Mashpee Wôpanâak Immersion School Receiving $5K Donation
Granite Telecommunications and the Yale Club of Cape Cod donated $5,125 to the school operated by the WLRP and the Mashpee Wampanoag tribe since 2016.
“A great portion of the funding that they are donating is going to help us expand our current pre-K and K classrooms to offer reading and seating area for our first grade students,” said Jennifer Weston, the Project Director of Mukayuhsak Weekuw, also known as The Children’s House.
The funding will also be used to purchase new curriculum materials to accommodate their more advanced STEM, Language Arts, Cultural Studies and Geography content.
The Children’s House, based in the Mashpee Wampanoag Tribe’s Community and Government Center, is expanding enrollment from 20 to 25 students in the fall.
“The children receive six hours daily of Wôpanâak language immersion instruction and also some language during our afterschool program from 3:30 to 4:30 p.m.,” Weston said.

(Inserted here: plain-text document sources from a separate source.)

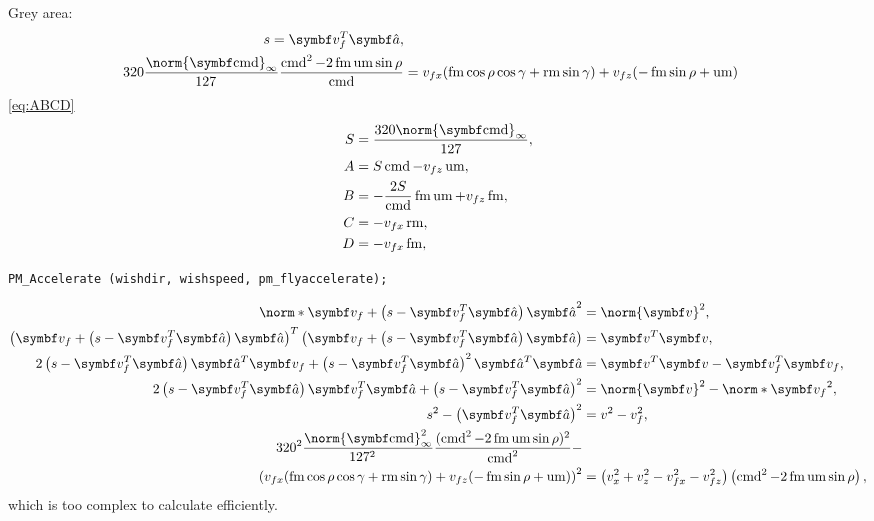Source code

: Grey area:
\begin{align*}
s = \vec{v}_f^T \uvec{a},\\
320\frac{\norm{\vec{\cmd}}_{\infty}}{127\hphantom{_{\infty}}} \frac{\cmd^2  - 2\fmove\umove\sin\rho}{\cmd} &= v_{fx}(\fmove \cos\rho\cos\gamma + \rmove \sin\gamma) + v_{fz}(-\fmove \sin\rho + \umove)
\end{align*}
\eqref{eq:ABCD}
\begin{align*}
S &= \frac{320\norm{\vec{\cmd}}_{\infty}}{127},\\
A &= S\cmd         - v_{fz}\umove,\\
B &= -\frac{2S}{\cmd}\fmove\umove + v_{fz}\fmove,\\
C &= -v_{fx}\rmove,\\
D &= -v_{fx}\fmove,
\end{align*}

\texttt{PM\_Accelerate (wishdir, wishspeed, pm\_flyaccelerate);}

\begin{align*}
\norm*{\vec{v}_f + \left(s - \vec{v}_f^T \uvec{a} \right)\uvec{a}}^2 &= \norm{\vec{v}}^2,\\
\left(\vec{v}_f + \left(s - \vec{v}_f^T \uvec{a} \right)\uvec{a} \right)^T \left(\vec{v}_f + \left(s - \vec{v}_f^T \uvec{a} \right)\uvec{a} \right) &= \vec{v}^T \vec{v},\\
2\left(s - \vec{v}_f^T \uvec{a} \right)\uvec{a}^T \vec{v}_f + \left(s - \vec{v}_f^T \uvec{a} \right)^2\uvec{a}^T\uvec{a} &= \vec{v}^T \vec{v} - \vec{v}_f^T \vec{v}_f,\\
2\left(s - \vec{v}_f^T \uvec{a} \right)\vec{v}_f^T \uvec{a} + \left(s - \vec{v}_f^T \uvec{a} \right)^2 &= \norm{\vec{v}}^2 - \norm*{\vec{v}_f}^2,\\
s^2 - \left(\vec{v}_f^T \uvec{a}\right)^2 &= v^2 - v_f^2,\\
320^2\frac{\norm{\vec{\cmd}}_{\infty}^2}{127^2\hphantom{_{\infty}}} \frac{(\cmd^2  - 2\fmove\umove\sin\rho)^2}{\cmd^2} -\\ \left(v_{fx}(\fmove \cos\rho\cos\gamma + \rmove \sin\gamma) + v_{fz}(-\fmove \sin\rho + \umove) \right)^2 &= \left(v_x^2 + v_z^2 - v_{fx}^2 - v_{fz}^2 \right) \left(\cmd^2  - 2\fmove\umove\sin\rho \right),
\end{align*}
which is too complex to calculate efficiently.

The immersion school follows the traditional academic calendar and offers classes 180 days per year totaling more than 900 hours of language immersion for full-time students.
“Our kindergarten students, because they potentially could transition into other school systems, they do receive about an hour a day of English language arts instruction both for reading and for some math content and geography as well,” Weston said.
The majority of the students are 3- and 4-year-olds and they are receiving all of their subject instruction predominantly in the Wôpanâak language.
Weston said the goal is retain current kindergarten students through grades 3 or 4.
“We have some teachers who are preparing to continue their Montessori Elementary Education so that they become certified as lower elementary teachers,” she said.
The Wôpanâak Language Reclamation Project is a nonprofit initiative of the Wampanoag Nation whose mission is to restore the Wôpanâak language back to the community as the principal means of expression.
“Our indigenous languages are critical in linking us to understanding our ancestors’ homelands,” Weston said. “They tell us about our ceremonies and our roles as good relatives to each other and to the lands and waters where we’ve survived for many thousands of years.”
Weston said learning the language empowers children and gives them a positive sense of their native identity, “which is something that is really lacking in public school systems for the most part.”